Nowadays, anyone can start a business. Turning it into a successful venture is the hard part. After all, there's a reason why 90 percent of startups fail. Another option is to buy an existing business, but be prepared to pay the price.
Have you ever considered franchise ownership? With this business model, you get the right to use a company's logo, name, know-how and products in exchange for a fixed fee, a percentage of gross sales and recurring payments. The franchisor, or business owner, will provide you with everything you need to become successful, from training to marketing materials. The downside is that you won't have full control over the business.
About half of all U.S. retail sales come from franchises. In fact, one out of 12 American businesses is a franchise. This industry provides goods and services in more than 300 categories, from health and fitness to real estate. Depending on your budget, you can buy a franchise for as little as $25,000 or as much as $50 million. As a franchisee, you may be protected from competition and receive ongoing support from the franchisor.
One of the main advantages of a franchise is the low startup cost. Many times, buying a franchise is less expensive than starting a business from scratch. Dale Carnegie Training, for example, requires an initial investment of $52,200 to $226,500. Franchisees must also pay ad royalty fees and ongoing royalty fees of up to 12 percent. Some franchises require business experience, while others provide training.
The nature of franchising is different than that of other business models. Franchisees enjoy the freedom of business ownership while being part of a larger network with its own set of rules and regulations. The relationship between the franchisor and franchisee is governed by a contract that outlines the rights and obligations of each party. A fitness franchise, for instance, will grant you the right to use the franchisor's training systems and workout plans, but you cannot develop and promote your own training programs.
Make sure you are fully aware of the drawbacks and advantages of a franchise. This business model has a higher success rate than most startups and makes it easier to secure financing. Furthermore, franchises have an established image and strong media relations, which can reduce your advertising costs. Their goods and services have a loyal customer base. You won't need to test the market and define your buyer persona because you already know your target audience.
The average cost of starting a franchise is around $250,000. Some franchisees, especially those operating in the real estate industry, require higher startup costs that many entrepreneurs cannot afford. Hilton Hotels & Resorts, for example, charges anywhere between $29 million and $112 million plus a $75,000 initial franchise fee. Additionally, franchisees must pay ongoing royalty and advertising fees, which is one of the primary characteristics of a franchise.
Another drawback is that you must share your profit with the franchisor. Starting your own business, on the other hand, allows you to keep all the revenue.
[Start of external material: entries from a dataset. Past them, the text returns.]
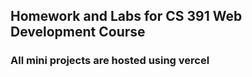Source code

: ## Homework and Labs for CS 391 Web Development Course

### All mini projects are hosted using vercel
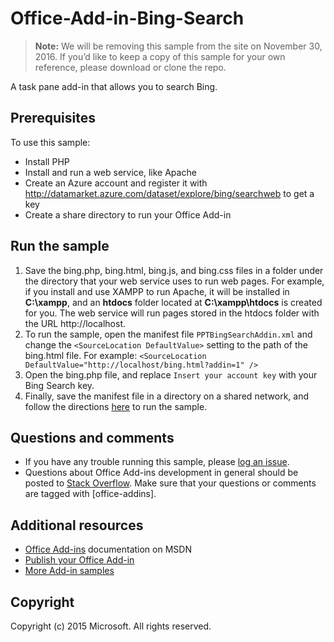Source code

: # Office-Add-in-Bing-Search

>**Note:**  We will be removing this sample from the site on November 30, 2016. If you’d like to keep a copy of this sample for your own reference, please download or clone the repo.

A task pane add-in that allows you to search Bing.

## Prerequisites

To use this sample:

* Install PHP
* Install and run a web service, like Apache
* Create an Azure account and register it with http://datamarket.azure.com/dataset/explore/bing/searchweb to get a key
* Create a share directory to run your Office Add-in

## Run the sample

1. Save the bing.php, bing.html, bing.js, and bing.css files in a folder under the directory that your web service uses to run web pages. For example, if you install and use XAMPP to run Apache, it will be installed in **C:\xampp**, and an **htdocs** folder located at **C:\xampp\htdocs** is created for you. The web service will run pages stored in the htdocs folder with the URL http://localhost. 
2. To run the sample, open the manifest file `PPTBingSearchAddin.xml` and change the `<SourceLocation DefaultValue>` setting to the path of the bing.html file. For example: `<SourceLocation DefaultValue="http://localhost/bing.html?addin=1" />`
3. Open the bing.php file, and replace `Insert your account key` with your Bing Search key.
5. Finally, save the manifest file in a directory on a shared network, and follow the directions [here](https://msdn.microsoft.com/EN-US/library/office/fp123503.aspx) to run the sample.

## Questions and comments

* If you have any trouble running this sample, please [log an issue](https://github.com/OfficeDev/Office-Add-in-Bing-Search/issues).
* Questions about Office Add-ins development in general should be posted to [Stack Overflow](http://stackoverflow.com/questions/tagged/office-addins). Make sure that your questions or comments are tagged with [office-addins].

## Additional resources

* [Office Add-ins](http://msdn.microsoft.com/library/office/jj220060.aspx)  documentation on MSDN
* [Publish your Office Add-in](https://msdn.microsoft.com/EN-US/library/fp123515.aspx)
* [More Add-in samples](https://github.com/OfficeDev?utf8=%E2%9C%93&query=-Add-in)

## Copyright
Copyright (c) 2015 Microsoft. All rights reserved.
With a franchise, there will be restrictions on the suppliers you can use, the goods you can sell and where you can operate. As an independent business owner, you have more freedom and flexibility.
When you're a franchisee, the success of your business doesn't depend entirely on you. If other franchisees make mistakes that affect the brand's reputation, your revenue will suffer too. Breaking a franchise agreement can be expensive and complicated, which further limits your freedom. Also, be aware that franchisees can fail too. Common mistakes such as hiring inexperienced staff, choosing the wrong location or underestimating the commitment required can hurt your business and your revenue.